EXERCISE DETAILS: From the line containing "- The head provides" down to the line containing "- The most basic" in the records below, reproduce every line exactly, ends included, and omit all others.

INPUT DATA:
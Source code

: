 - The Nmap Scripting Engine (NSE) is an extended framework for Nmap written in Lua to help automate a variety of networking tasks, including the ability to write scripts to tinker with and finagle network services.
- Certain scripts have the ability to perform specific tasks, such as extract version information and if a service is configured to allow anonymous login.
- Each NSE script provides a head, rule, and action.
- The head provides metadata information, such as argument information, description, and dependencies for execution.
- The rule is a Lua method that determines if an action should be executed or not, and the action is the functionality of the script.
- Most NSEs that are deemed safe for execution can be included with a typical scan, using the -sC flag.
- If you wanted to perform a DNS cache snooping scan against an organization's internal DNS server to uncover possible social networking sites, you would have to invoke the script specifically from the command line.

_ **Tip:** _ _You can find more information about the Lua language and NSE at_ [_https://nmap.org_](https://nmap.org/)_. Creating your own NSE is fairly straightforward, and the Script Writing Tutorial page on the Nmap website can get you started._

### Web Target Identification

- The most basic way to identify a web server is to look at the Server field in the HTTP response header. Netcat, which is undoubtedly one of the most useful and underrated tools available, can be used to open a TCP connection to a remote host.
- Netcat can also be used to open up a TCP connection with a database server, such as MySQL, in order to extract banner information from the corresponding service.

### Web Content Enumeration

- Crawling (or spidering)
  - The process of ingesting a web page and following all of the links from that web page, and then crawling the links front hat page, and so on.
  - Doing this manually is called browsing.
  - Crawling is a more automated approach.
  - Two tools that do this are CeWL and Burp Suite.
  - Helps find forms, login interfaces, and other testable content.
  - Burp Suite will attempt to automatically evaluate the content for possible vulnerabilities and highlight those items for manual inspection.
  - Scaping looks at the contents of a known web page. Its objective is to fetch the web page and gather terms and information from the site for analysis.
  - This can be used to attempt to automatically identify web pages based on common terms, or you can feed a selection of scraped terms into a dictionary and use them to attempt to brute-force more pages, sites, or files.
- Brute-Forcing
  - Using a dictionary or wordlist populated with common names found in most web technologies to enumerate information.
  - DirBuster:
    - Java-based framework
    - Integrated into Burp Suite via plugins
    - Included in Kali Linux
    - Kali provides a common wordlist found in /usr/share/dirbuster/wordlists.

ANSWER BOX:
- The head provides metadata information, such as argument information, description, and dependencies for execution.
- The rule is a Lua method that determines if an action should be executed or not, and the action is the functionality of the script.
- Most NSEs that are deemed safe for execution can be included with a typical scan, using the -sC flag.
- If you wanted to perform a DNS cache snooping scan against an organization's internal DNS server to uncover possible social networking sites, you would have to invoke the script specifically from the command line.

_ **Tip:** _ _You can find more information about the Lua language and NSE at_ [_https://nmap.org_](https://nmap.org/)_. Creating your own NSE is fairly straightforward, and the Script Writing Tutorial page on the Nmap website can get you started._

### Web Target Identification

- The most basic way to identify a web server is to look at the Server field in the HTTP response header. Netcat, which is undoubtedly one of the most useful and underrated tools available, can be used to open a TCP connection to a remote host.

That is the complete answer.